Hadn't Luet lived through it with him often enough?
"All that matters to me is that our Zhatva has the love of the other boys, and he deserves it," said Luet.
"If only Motya could learn from him."
"Motya's still a baby," said Luet, "and we don't know what he'll be except that it'll be something loud and noticeable and underfoot. The one that I wish could learn from Zhatva is Chveya."

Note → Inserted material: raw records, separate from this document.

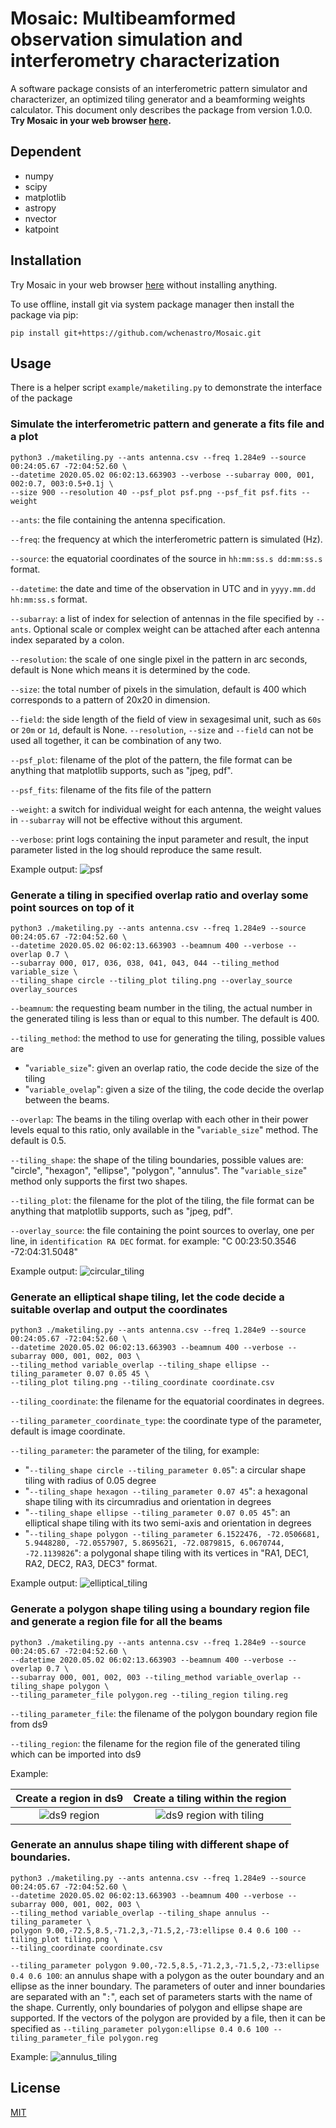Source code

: # Mosaic: Multibeamformed observation simulation and interferometry characterization

A software package consists of an interferometric pattern simulator and characterizer, an optimized tiling generator and a beamforming weights calculator. This document only describes the package from version 1.0.0. __Try Mosaic in your web browser [here](https://wchenastro.github.io/mosaic_web).__

## Dependent
- numpy
- scipy
- matplotlib
- astropy
- nvector
- katpoint

## Installation

Try Mosaic in your web browser [here](https://wchenastro.github.io/mosaic_web) without installing anything.

To use offline, install git via system package manager then install the package via pip:
```
pip install git+https://github.com/wchenastro/Mosaic.git
```

## Usage

There is a helper script `example/maketiling.py` to demonstrate the interface of the package

### Simulate the interferometric pattern and generate a fits file and a plot

```
python3 ./maketiling.py --ants antenna.csv --freq 1.284e9 --source 00:24:05.67 -72:04:52.60 \
--datetime 2020.05.02 06:02:13.663903 --verbose --subarray 000, 001, 002:0.7, 003:0.5+0.1j \
--size 900 --resolution 40 --psf_plot psf.png --psf_fit psf.fits --weight
```

`--ants`: the file containing the antenna specification.

`--freq`: the frequency at which the interferometric pattern is simulated (Hz).

`--source`: the equatorial coordinates of the source in `hh:mm:ss.s dd:mm:ss.s` format.

`--datetime`: the date and time of the observation in UTC and in `yyyy.mm.dd hh:mm:ss.s` format.

 `--subarray`: a list of index for selection of antennas in the file specified by `--ants`. Optional scale or complex weight can be attached after each antenna index separated by a colon.

`--resolution`: the scale of one single pixel in the pattern in arc seconds, default is None which means it is determined by the code.

`--size`: the total number of pixels in the simulation, default is 400 which corresponds to a pattern of 20x20 in dimension.

`--field`: the side length of the field of view in sexagesimal unit, such as `60s` or `20m` or `1d`, default is None. `--resolution`, `--size` and `--field` can not be used all together, it can be combination of any two.

`--psf_plot`: filename of the plot of the pattern, the file format can be anything that matplotlib supports, such as "jpeg, pdf".

`--psf_fits`: filename of the fits file of the pattern

`--weight`: a switch for individual weight for each antenna, the weight values in `--subarray` will not be effective without this argument.

`--verbose`: print logs containing the input parameter and result, the input parameter listed in the log should reproduce the same result.

Example output:
![psf](https://gist.githubusercontent.com/wchenastro/eb0159359511808ff7d0363db9b32d8b/raw/d57ba74209627de65307f99809d1fa92e34b8c79/psf.png)

### Generate a tiling in specified overlap ratio and overlay some point sources on top of it

```
python3 ./maketiling.py --ants antenna.csv --freq 1.284e9 --source 00:24:05.67 -72:04:52.60 \
--datetime 2020.05.02 06:02:13.663903 --beamnum 400 --verbose --overlap 0.7 \
--subarray 000, 017, 036, 038, 041, 043, 044 --tiling_method variable_size \
--tiling_shape circle --tiling_plot tiling.png --overlay_source overlay_sources
```

`--beamnum`: the requesting beam number in the tiling, the actual number in the generated tiling is less than or equal to this number. The default is 400.

`--tiling_method`: the method to use for generating the tiling, possible values are

- "`variable_size`": given an overlap ratio, the code decide the size of the tiling
- "`variable_ovelap`": given a size of the tiling, the code decide the overlap between the beams.

`--overlap`: The beams in the tiling overlap with each other in their power levels equal to this ratio, only available in the "`variable_size`" method. The default is 0.5.

`--tiling_shape`: the shape of the tiling boundaries, possible values are: "circle", "hexagon", "ellipse", "polygon", "annulus". The "`variable_size`" method only supports the first two shapes.

`--tiling_plot`: the filename for the plot of the tiling, the file format can be anything that matplotlib supports, such as "jpeg, pdf".

`--overlay_source`: the file containing the point sources to overlay, one per line,  in `identification RA DEC` format. for example: "C 00:23:50.3546 -72:04:31.5048"

Example output:
![circular_tiling](https://gist.githubusercontent.com/wchenastro/eb0159359511808ff7d0363db9b32d8b/raw/d57ba74209627de65307f99809d1fa92e34b8c79/circular_tiling.png)

### Generate an elliptical shape tiling,  let the code decide a suitable overlap and output the coordinates

```
python3 ./maketiling.py --ants antenna.csv --freq 1.284e9 --source 00:24:05.67 -72:04:52.60 \
--datetime 2020.05.02 06:02:13.663903 --beamnum 400 --verbose --subarray 000, 001, 002, 003 \
--tiling_method variable_overlap --tiling_shape ellipse --tiling_parameter 0.07 0.05 45 \
--tiling_plot tiling.png --tiling_coordinate coordinate.csv
```

`--tiling_coordinate`: the filename for the equatorial coordinates in degrees.

`--tiling_parameter_coordinate_type`: the coordinate type of the parameter,  default is image coordinate.

`--tiling_parameter`: the parameter of the tiling, for example:

- "`--tiling_shape circle --tiling_parameter 0.05`": a circular shape tiling with radius of 0.05 degree
-  "`--tiling_shape hexagon --tiling_parameter 0.07 45`": a hexagonal shape tiling with its circumradius and orientation in degrees
-  "`--tiling_shape ellipse --tiling_parameter 0.07 0.05 45`": an elliptical shape tiling with its two semi-axis and orientation in degrees
-  "`--tiling_shape polygon --tiling_parameter 6.1522476, -72.0506681, 5.9448280, -72.0557907, 5.8695621, -72.0879815, 6.0670744, -72.1139826`": a polygonal shape tiling with its vertices in "RA1, DEC1, RA2, DEC2, RA3, DEC3" format.

Example output:
![elliptical_tiling](https://gist.githubusercontent.com/wchenastro/eb0159359511808ff7d0363db9b32d8b/raw/d57ba74209627de65307f99809d1fa92e34b8c79/elliptical_tiling.png)


### Generate a polygon shape tiling using a boundary region file and generate a region file for all the beams

```
python3 ./maketiling.py --ants antenna.csv --freq 1.284e9 --source 00:24:05.67 -72:04:52.60 \
--datetime 2020.05.02 06:02:13.663903 --beamnum 400 --verbose --overlap 0.7 \
--subarray 000, 001, 002, 003 --tiling_method variable_overlap --tiling_shape polygon \
--tiling_parameter_file polygon.reg --tiling_region tiling.reg
```

`--tiling_parameter_file`: the filename of the polygon boundary region file from ds9

`--tiling_region`: the filename for the region file of the generated tiling which can be imported into ds9

Example:

|                                       Create a region in ds9                                        |                                        Create a tiling within the region                                        |
| :-------------------------------------------------------------------------------------------------: | :-------------------------------------------------------------------------------------------------------------: |
| ![ds9 region](https://gist.githubusercontent.com/wchenastro/eb0159359511808ff7d0363db9b32d8b/raw/d57ba74209627de65307f99809d1fa92e34b8c79/ds9_region.png) | ![ds9 region with tiling](https://gist.githubusercontent.com/wchenastro/eb0159359511808ff7d0363db9b32d8b/raw/d57ba74209627de65307f99809d1fa92e34b8c79/ds9_region_tiling.png) |

### Generate an annulus shape tiling with different shape of boundaries.

```
python3 ./maketiling.py --ants antenna.csv --freq 1.284e9 --source 00:24:05.67 -72:04:52.60 \
--datetime 2020.05.02 06:02:13.663903 --beamnum 400 --verbose --subarray 000, 001, 002, 003 \
--tiling_method variable_overlap --tiling_shape annulus --tiling_parameter \
polygon 9.00,-72.5,8.5,-71.2,3,-71.5,2,-73:ellipse 0.4 0.6 100 --tiling_plot tiling.png \
--tiling_coordinate coordinate.csv
```

`--tiling_parameter polygon 9.00,-72.5,8.5,-71.2,3,-71.5,2,-73:ellipse 0.4 0.6 100`: an annulus shape with a polygon as the outer boundary and an ellipse as the inner boundary. The parameters of outer and inner boundaries are separated with an "`:`", each set of parameters starts with the name of the shape. Currently, only boundaries of polygon and ellipse shape are supported. If the vectors of the polygon are provided by a file, then it can be specified as `--tiling_parameter polygon:ellipse 0.4 0.6 100 --tiling_parameter_file polygon.reg`

Example:
![annulus_tiling](https://gist.githubusercontent.com/wchenastro/eb0159359511808ff7d0363db9b32d8b/raw/d57ba74209627de65307f99809d1fa92e34b8c79/annulus_tiling.png)
## License

[MIT](https://github.com/wchenastro/Mosaic/blob/master/LICENSE)

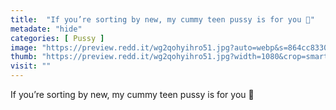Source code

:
 ```yaml
---
title:  "If you’re sorting by new, my cummy teen pussy is for you 🥰"
metadate: "hide"
categories: [ Pussy ]
image: "https://preview.redd.it/wg2qohyihro51.jpg?auto=webp&s=864cc8330295e2721a91a4e1ddd1f53787c1b5d3"
thumb: "https://preview.redd.it/wg2qohyihro51.jpg?width=1080&crop=smart&auto=webp&s=658f3c761cc316b8fa39d319db3c100db24bc2d9"
visit: ""
---
```

If you’re sorting by new, my cummy teen pussy is for you 🥰
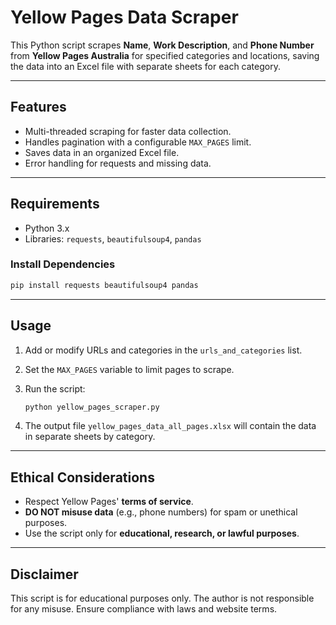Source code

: # Yellow Pages Data Scraper  

This Python script scrapes **Name**, **Work Description**, and **Phone Number** from **Yellow Pages Australia** for specified categories and locations, saving the data into an Excel file with separate sheets for each category.  

---

## Features  

- Multi-threaded scraping for faster data collection.  
- Handles pagination with a configurable `MAX_PAGES` limit.  
- Saves data in an organized Excel file.  
- Error handling for requests and missing data.  

---

## Requirements  

- Python 3.x  
- Libraries: `requests`, `beautifulsoup4`, `pandas`  

### Install Dependencies  

```bash  
pip install requests beautifulsoup4 pandas  
```  

---

## Usage  

1. Add or modify URLs and categories in the `urls_and_categories` list.  
2. Set the `MAX_PAGES` variable to limit pages to scrape.  
3. Run the script:  

   ```bash  
   python yellow_pages_scraper.py  
   ```  

4. The output file `yellow_pages_data_all_pages.xlsx` will contain the data in separate sheets by category.  

---

## Ethical Considerations  

- Respect Yellow Pages' **terms of service**.  
- **DO NOT misuse data** (e.g., phone numbers) for spam or unethical purposes.  
- Use the script only for **educational, research, or lawful purposes**.  

---

## Disclaimer  

This script is for educational purposes only. The author is not responsible for any misuse. Ensure compliance with laws and website terms.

"Yes, well, each child is different," said Nafai. He turned and led Luet away from the stone-slinging and on toward Father and Mother's house. But he well understood Luet's wish: Chveya's loneliness and isolation from the other children was such a worry to them both - she was the only complete misfit among all the older children, and they didn't understand why, because she did nothing to antagonize the others, really. She simply didn't have a place in their childish hierarchies. Or perhaps she had one, but refused to take it. How ironic, thought Nafai - we worry because Zhatva fits in too well in a subservient role, and then we worry because Chveya refuses to accept a subservient role. Maybe what we really want is for our children to be the dominant ones! Maybe I'm trying to see my own ambitions fulfilled in them, and that would be wrong, so I should be content with what they are.
Luet must have been thinking along the same lines, because she said, out of the silence between them, "They're both finding their own paths through the thickets of human society, and well enough. All we can really do is observe and comfort and, now and then, give a hint."
Or turn bossy little Queen Dza upside down and shake her until her arrogance falls out. But no, that would only cause a quarrel between families - and the last family that they would ever quarrel with would be Shuya's and Issya's.
Volemak and Rasa listened with interest to their tale of Chveya's dream. "I've wondered, from time to time, when the Oversoul would act again," said Father, "but I'll confess that I haven't been asking, because it's been so good here that I didn't want to do anything to hasten our departure."
"Not that anything we might do could hasten our departure," said Mother. "After all, the Oversoul has her own schedule to keep, and it has little to do with us. She never cared whether we spent these years at that first miserable desert valley, or that much better place between the North and South rivers, or here, which is quite possibly the most perfect spot on Harmony. All she cared about was getting us together and ready for when she needs us. For all we know, it's the children she plans to take on the voyage to Earth, and not us at all. And that would suit me well enough, though I'd really prefer it if she took the great-grandchildren, long after we're all dead, so we'll never have to see them go and break our hearts missing the voyagers."
"It's how we all feel sometimes," said Luet.
Nafai held his tongue.
It didn't matter. Father saw right through him. "All but Nafai. He's ready for a change. You're a cripple, Nyef. You can't stand happiness for very long - it's conflict and uncertainty that bring you to life."
"I don't like conflict, Father," protested Nafai.
"You may not like it, but you thrive on it," said Volemak. "It's not an insult, son, it's just a fact."
"The question is," said Rasa, "do we do anything because of Chveya's dream?"
"No," said Luet hastily. "Not a thing. We just wanted you to know."
"Still," said Father, "what if some of the other children are having dreams from the Keeper but haven't told anybody about them? Perhaps we should alert all the parents to listen to their children's dream tales."
"Put the word out like that," said Rasa, "and you know that Kokor and Dol will start coaching their daughters on what dreams they ought to have, and get nasty with them if they don't come up with good giant rat dreams."
They all laughed, but they knew it was true.
"So we'll do nothing for now," said Father. "Just wait and see. The Oversoul will act when it's time for him to act, and till then we'll work hard when there's work to be done, and in the meantime try to raise perfect children who never quarrel."
"Oh, is that the standard of success?" asked Luet, teasingly. "The ones who never quarrel are the good ones?"